A influência do cristianismo em nossa cultura, desde o descobrimento do Brasil, em 1500, com a chegada dos portugueses jesuítas, tem papel de destaque ainda hoje, segundo dados do Censo de 2010 do IBGE.
Cristãos são 86,8% do total da população brasileira; 64,6% se dizem católicos e 22,2% evangélicos. Nessa legislatura, a Frente Parlamentar Evangélica é formada por 75 deputados e quatro senadores, mais de 10% do Congresso.
A Constituição foi promulgada “sob a proteção de Deus”. Não se trata de ferir o conceito do Estado laico, mas nossa religiosidade não pode ser negada, por se tratar de uma manifestação cultural do povo brasileiro.
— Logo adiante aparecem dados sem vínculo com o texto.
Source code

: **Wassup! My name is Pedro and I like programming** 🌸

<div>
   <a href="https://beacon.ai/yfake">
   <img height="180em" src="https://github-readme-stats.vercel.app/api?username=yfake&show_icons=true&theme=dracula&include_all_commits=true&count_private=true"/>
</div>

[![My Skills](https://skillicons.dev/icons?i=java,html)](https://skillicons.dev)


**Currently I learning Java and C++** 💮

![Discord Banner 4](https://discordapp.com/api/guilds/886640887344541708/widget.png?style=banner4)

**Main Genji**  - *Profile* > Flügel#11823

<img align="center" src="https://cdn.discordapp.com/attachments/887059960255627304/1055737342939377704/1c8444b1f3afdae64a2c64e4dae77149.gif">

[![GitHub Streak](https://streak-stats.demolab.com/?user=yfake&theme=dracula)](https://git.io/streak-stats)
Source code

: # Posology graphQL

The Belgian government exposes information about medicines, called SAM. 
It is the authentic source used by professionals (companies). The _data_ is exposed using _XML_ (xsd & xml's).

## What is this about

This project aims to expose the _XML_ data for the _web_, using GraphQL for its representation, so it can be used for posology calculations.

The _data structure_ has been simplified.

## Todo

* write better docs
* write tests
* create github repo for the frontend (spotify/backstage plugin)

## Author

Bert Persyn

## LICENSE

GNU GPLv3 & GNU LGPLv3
Mais do que isso, é uma obrigação nossa defendê- la.
O parágrafo único do artigo 4 da Carta diz que o Brasil deve reger suas relações pelo princípio da integração cultural dos povos. Em outro trecho, no artigo 23, ela assegura a competência da União, estados e municípios na proteção e acesso aos meios de cultura.
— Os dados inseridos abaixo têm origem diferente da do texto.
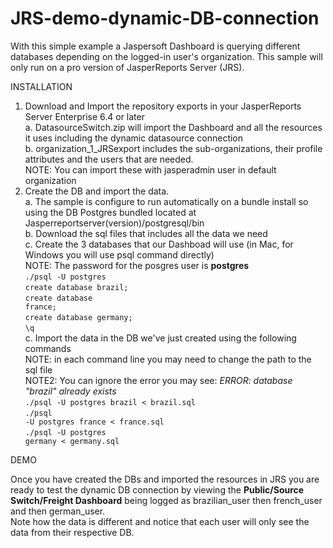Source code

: # JRS-demo-dynamic-DB-connection
With this simple example a Jaspersoft Dashboard is querying different databases depending on the logged-in user's organization.
This sample will only run on a pro version of JasperReports Server (JRS).

INSTALLATION

1. Download and Import the repository exports in your JasperReports Server Enterprise 6.4 or later</br>
  a. DatasourceSwitch.zip will import the Dashboard and all the resources it uses including the dynamic datasource connection</br>
  b. organization_1_JRSexport includes the sub-organizations, their profile attributes and the users that are needed.</br>
  NOTE: You can import these with jasperadmin user in default organization</br>
2. Create the DB and import the data.</br>
  a. The sample is configure to run automatically on a bundle install so using the DB Postgres bundled located at Jasperreportserver(version)/postgresql/bin</br>
  b. Download the sql files that includes all the data we need</br>
  c. Create the 3 databases that our Dashboad will use (in Mac, for Windows you will use psql command directly)</br>
  NOTE: The password for the posgres user is **postgres**</br>
<code>./psql -U postgres</code></br>
<code>create database brazil;</code></br>
<code>create database france;</code></br>
<code>create database germany;</code></br>
<code>\q</code></br>
  c.  Import the data in the DB we've just created using the following commands</br>
  NOTE: in each command line you may need to change the path to the sql file</br>
  NOTE2: You can ignore the error you may see: *ERROR: database "brazil" already exists*</br>
<code>./psql -U postgres brazil < brazil.sql</code></br>
<code>./psql -U postgres france < france.sql</code></br>
<code>./psql -U postgres germany < germany.sql</code></br>

DEMO

Once you have created the DBs and imported the resources in JRS you are ready to test the dynamic DB connection by viewing the **Public/Source Switch/Freight Dashboard** being logged as brazilian_user then french_user and then german_user.</br>
Note how the data is different and notice that each user will only see the data from their respective DB.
Promover cultura sem atentar para a religião é um erro. O conceito de cultura não é — nem pode ser — excludente. Neste contexto, defendo que Bíblias — que difundem aspectos históricos, sociais e culturais — sejam disponibilizadas para consulta ao cidadão brasileiro. Retirá- las das bibliotecas vai contra o direito fundamental à cultura, garantido em nossa Constituição, assim como o ensino religioso nas escolas públicas, um dos assuntos na ordem do dia do Supremo Tribunal Federal ( STF).
A Corte realizará audiência pública com representantes da Conferência Nacional dos Bispos do Brasil ( CNBB), da Federação Espírita Brasileira ( FEB), da Confederação Israelita do Brasil ( Conib), da Sociedade Budista do Brasil ( SBB) e de lideranças evangélicas.
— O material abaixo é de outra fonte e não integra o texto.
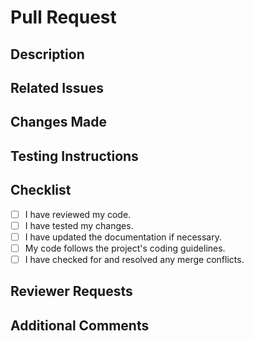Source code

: # Pull Request

## Description
<!-- Describe the purpose and scope of your pull request here. -->

## Related Issues
<!-- If your PR is related to any issue, mention it here. -->
<!-- For example, Fix for High Memory consumption in data files." -->

## Changes Made
<!-- Provide a brief overview of the changes you made in this pull request. -->

## Testing Instructions
<!-- Explain how the reviewer can test your changes. Include any necessary setup or commands. -->

## Checklist
- [ ] I have reviewed my code.
- [ ] I have tested my changes.
- [ ] I have updated the documentation if necessary.
- [ ] My code follows the project's coding guidelines.
- [ ] I have checked for and resolved any merge conflicts.

## Reviewer Requests
<!-- If you need specific reviewers to look at your PR, mention them here. -->

## Additional Comments
<!-- Any additional information or context you want to provide about this PR. -->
A audiência foi convocada pelo ministro Luís Roberto Barroso, relator da ação direta de inconstitucionalidade ( Adin), na qual a Procuradoria- Geral da República ( PGR) pede que o STF reconheça que o ensino religioso é de natureza não confessional, com a proibição de admissão de professores que atuem como “representantes de confissões religiosas”.
O ensino religioso já é previsto na Lei de Diretrizes e Bases da Educação e no acordo assinado entre o Brasil e o Vaticano.